Schilf
Auf beiden Seiten stapelt sich der Wald als ein dreidimensionales Puzzle bis in den Himmel.
Wie leicht es ist, die beiden Hälften voneinander zu scheiden, denkt Schilf. Hier und dort, vorhin und jetzt, Leben und Tod. Das geht überall. Mit einem einfachen Strick.
Die Luft schmeckt klar und trinkbar wie Wasser. Dazu das unausgesetzte Plaudern der Vögel. Man sollte öfter im Freien ermitteln, dachte der Kommissar, denkt der Kommissar.

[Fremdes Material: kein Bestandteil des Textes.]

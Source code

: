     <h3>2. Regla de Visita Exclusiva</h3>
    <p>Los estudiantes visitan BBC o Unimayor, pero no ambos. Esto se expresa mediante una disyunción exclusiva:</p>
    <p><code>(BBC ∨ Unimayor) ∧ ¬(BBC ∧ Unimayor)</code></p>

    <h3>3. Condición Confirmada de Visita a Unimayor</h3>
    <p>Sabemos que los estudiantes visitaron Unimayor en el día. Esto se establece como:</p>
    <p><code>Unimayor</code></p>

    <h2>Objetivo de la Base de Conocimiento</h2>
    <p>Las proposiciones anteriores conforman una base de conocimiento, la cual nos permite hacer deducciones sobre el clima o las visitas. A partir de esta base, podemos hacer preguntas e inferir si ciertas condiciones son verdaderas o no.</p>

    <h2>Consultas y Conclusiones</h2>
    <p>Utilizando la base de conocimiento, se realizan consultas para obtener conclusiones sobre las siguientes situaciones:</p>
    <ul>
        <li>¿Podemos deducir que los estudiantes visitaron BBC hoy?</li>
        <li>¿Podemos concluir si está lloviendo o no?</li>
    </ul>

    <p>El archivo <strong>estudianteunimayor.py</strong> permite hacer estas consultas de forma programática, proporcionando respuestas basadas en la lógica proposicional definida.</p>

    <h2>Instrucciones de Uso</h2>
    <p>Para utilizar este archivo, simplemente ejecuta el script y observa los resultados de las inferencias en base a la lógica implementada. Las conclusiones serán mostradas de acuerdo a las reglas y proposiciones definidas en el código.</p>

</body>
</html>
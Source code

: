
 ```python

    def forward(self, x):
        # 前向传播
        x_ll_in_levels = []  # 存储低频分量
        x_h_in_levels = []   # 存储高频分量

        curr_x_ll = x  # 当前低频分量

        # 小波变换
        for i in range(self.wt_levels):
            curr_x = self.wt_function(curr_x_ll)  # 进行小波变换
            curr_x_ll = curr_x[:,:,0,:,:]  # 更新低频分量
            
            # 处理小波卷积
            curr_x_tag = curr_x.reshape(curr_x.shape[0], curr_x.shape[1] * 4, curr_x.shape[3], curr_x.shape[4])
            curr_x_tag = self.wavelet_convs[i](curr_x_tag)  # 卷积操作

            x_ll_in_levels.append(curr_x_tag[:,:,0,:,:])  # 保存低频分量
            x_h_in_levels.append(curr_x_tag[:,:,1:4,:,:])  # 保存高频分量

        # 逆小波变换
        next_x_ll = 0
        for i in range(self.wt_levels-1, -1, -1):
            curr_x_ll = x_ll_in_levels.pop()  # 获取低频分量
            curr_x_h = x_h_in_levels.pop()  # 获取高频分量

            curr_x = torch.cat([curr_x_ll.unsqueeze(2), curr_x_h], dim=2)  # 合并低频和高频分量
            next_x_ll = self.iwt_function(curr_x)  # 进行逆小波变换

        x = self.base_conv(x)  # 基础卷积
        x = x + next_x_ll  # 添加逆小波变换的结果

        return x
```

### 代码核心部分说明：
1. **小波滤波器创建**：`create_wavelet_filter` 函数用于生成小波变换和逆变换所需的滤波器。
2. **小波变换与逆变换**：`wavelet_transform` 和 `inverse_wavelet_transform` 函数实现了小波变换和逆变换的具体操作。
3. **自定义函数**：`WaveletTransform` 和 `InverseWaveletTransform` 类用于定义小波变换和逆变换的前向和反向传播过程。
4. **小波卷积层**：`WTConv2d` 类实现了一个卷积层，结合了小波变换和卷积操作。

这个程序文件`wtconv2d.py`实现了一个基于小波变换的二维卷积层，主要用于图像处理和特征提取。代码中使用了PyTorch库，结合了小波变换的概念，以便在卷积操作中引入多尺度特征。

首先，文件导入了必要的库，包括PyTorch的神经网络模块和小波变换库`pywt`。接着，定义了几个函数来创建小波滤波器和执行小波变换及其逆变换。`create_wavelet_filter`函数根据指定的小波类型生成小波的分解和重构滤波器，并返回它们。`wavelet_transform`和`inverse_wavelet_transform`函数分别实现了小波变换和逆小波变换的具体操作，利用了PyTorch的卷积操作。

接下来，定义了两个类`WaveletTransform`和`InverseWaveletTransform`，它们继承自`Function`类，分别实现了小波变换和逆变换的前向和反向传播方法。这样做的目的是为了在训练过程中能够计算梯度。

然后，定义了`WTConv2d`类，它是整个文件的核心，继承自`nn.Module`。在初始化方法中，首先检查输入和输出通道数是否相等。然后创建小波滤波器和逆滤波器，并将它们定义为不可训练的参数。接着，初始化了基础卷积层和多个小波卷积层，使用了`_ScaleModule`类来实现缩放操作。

Nach einer flüchtigen Besichtigung des Drahtseilabriebs an der Rinde schlägt er sich in die Büsche. Er durchquert den Graben, löst die Krallen der Brombeeren behutsam aus dem Stoff seines Hemds und rutscht, eine Hand am Boden, die Böschung hinunter. Unübersehbar die Spuren der Spurensucher: Gipsreste von Fußabdrücken, abgegrabener Boden, ausgeschnittenes Geäst. Mit beiden Armen teilt Schilf den Farn und taucht in einem Moment, der ihm passend erscheint, unter die grüne Oberfläche. In der Hocke kauernd, sieht er sich um. Er ist umstellt von haarigen Stängeln, an denen bräunlich eingerollte Blätter wie Schneckenhäuser haften.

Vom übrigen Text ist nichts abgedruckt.